Show code cell source
np.random.seed(42)
sample_sizes = np.array([1e1, 1e2, 1e3, 1e4, 1e5, 1e6], dtype=int)
mean_estimates = np.empty((len(sample_sizes), 50))
var_estimates = np.empty((len(sample_sizes), 50))
for i, sample_size in enumerate(sample_sizes):
for j in range(50):
xx_test = my_testfun.prob_input.get_sample(sample_size)
yy_test = my_testfun(xx_test)
mean_estimates[i, j] = np.mean(yy_test)
var_estimates[i, j] = np.var(yy_test)
# --- Compute the error associated with the estimates
mean_estimates_errors = np.std(mean_estimates, axis=1)
var_estimates_errors = np.std(var_estimates, axis=1)
# --- Plot the mean and variance estimates
fig, ax_1 = plt.subplots(figsize=(6,4))
# --- Mean plot
ax_1.errorbar(
sample_sizes,
mean_estimates[:,0],
yerr=2.0*mean_estimates_errors,
marker="o",
color="#66c2a5",
label="Mean"
)
ax_1.set_xlim([5, 2e6])
ax_1.set_xlabel("Sample size")
ax_1.set_ylabel("Output mean estimate")
ax_1.set_xscale("log");
ax_2 = ax_1.twinx()
# --- Variance plot
ax_2.errorbar(
sample_sizes+1,
var_estimates[:,0],
yerr=1.96*var_estimates_errors,
marker="o",
color="#fc8d62",
label="Variance",
)
ax_2.set_ylabel("Output variance estimate")
# Add the two plots together to have a common legend
ln_1, labels_1 = ax_1.get_legend_handles_labels()
ln_2, labels_2 = ax_2.get_legend_handles_labels()

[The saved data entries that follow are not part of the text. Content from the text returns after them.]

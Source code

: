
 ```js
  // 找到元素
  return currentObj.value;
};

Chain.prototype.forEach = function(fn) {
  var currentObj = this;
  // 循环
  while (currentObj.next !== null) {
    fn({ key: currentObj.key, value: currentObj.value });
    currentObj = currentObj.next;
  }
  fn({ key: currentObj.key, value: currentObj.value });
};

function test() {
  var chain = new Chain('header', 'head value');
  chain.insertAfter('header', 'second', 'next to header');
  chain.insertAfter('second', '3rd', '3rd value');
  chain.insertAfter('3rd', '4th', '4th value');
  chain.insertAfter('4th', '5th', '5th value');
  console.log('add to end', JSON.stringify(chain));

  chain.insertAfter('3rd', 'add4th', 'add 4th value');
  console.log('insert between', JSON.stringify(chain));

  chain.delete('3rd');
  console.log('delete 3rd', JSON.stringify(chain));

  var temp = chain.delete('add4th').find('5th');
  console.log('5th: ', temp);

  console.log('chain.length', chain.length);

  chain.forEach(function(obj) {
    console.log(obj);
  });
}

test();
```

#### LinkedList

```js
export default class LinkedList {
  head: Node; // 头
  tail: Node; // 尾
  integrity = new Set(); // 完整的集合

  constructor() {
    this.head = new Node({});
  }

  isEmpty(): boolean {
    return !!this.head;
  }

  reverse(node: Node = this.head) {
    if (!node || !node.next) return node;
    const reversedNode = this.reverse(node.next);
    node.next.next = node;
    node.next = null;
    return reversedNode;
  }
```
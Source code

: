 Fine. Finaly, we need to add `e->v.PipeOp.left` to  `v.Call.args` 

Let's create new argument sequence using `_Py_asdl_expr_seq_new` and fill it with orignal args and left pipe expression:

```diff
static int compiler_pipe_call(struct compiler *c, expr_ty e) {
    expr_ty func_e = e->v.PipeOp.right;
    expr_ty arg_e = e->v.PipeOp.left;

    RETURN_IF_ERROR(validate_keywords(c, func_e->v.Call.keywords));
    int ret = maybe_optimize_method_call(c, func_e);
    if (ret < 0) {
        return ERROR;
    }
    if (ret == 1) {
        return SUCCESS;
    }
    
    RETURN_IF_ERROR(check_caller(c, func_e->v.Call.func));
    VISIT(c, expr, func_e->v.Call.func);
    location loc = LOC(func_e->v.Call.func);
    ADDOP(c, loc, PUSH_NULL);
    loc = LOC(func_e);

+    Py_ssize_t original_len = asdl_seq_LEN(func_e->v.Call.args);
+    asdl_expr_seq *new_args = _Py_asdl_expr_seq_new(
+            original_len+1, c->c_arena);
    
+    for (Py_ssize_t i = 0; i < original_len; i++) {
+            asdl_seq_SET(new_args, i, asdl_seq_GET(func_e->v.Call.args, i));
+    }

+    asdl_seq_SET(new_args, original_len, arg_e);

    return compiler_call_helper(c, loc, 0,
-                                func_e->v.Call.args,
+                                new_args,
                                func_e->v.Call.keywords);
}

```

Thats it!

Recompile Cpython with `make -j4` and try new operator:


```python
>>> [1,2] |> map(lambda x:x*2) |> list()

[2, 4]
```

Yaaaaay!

ax_2.legend(ln_1 + ln_2, labels_1 + labels_2, loc=0)
plt.grid()
fig.set_dpi(150)
The tabulated results for each sample size is shown below.
Show code cell source
from tabulate import tabulate
# --- Compile data row-wise
outputs =[]
for (
sample_size,
mean_estimate,
mean_estimate_error,
var_estimate,
var_estimate_error,
) in zip(
sample_sizes,
mean_estimates[:,0],
2.0*mean_estimates_errors,
var_estimates[:,0],
2.0*var_estimates_errors,
):
outputs += [
[
sample_size,
mean_estimate,
mean_estimate_error,
var_estimate,
var_estimate_error,
"Monte-Carlo",
],
]
header_names = [
"Sample size",
"Mean",
"Mean error",
"Variance",
"Variance error",
"Remark",
]
tabulate(
outputs,
numalign="center",
stralign="center",
tablefmt="html",
floatfmt=(".1e", ".4e", ".4e", ".4e", ".4e", "s"),
headers=header_names
)
| Sample size | Mean | Mean error | Variance | Variance error | Remark |
|---|---|---|---|---|---|
| 1.0e+01 | 2.1209e-01 | 2.8729e-01 | 1.8352e-01 | 1.4380e-01 | Monte-Carlo |
| 1.0e+02 | -2.9054e-02 | 8.4854e-02 | 1.6613e-01 | 4.1581e-02 | Monte-Carlo |
| 1.0e+03 | 8.6420e-03 | 2.8626e-02 | 1.7024e-01 | 1.1607e-02 | Monte-Carlo |
| 1.0e+04 | -9.4055e-03 | 8.1365e-03 | 1.7234e-01 | 4.1075e-03 | Monte-Carlo |
| 1.0e+05 | -8.8172e-03 | 2.5409e-03 | 1.7101e-01 | 1.3099e-03 | Monte-Carlo |
| 1.0e+06 | -1.0725e-02 | 8.2320e-04 | 1.7054e-01 | 3.8945e-04 | Monte-Carlo |
References#
Thomas J. Santner, Brian J. Williams, and William I. Notz. The design and analysis of computer experiments. Springer New York, 2018. doi:10.1007/978-1-4939-8847-1.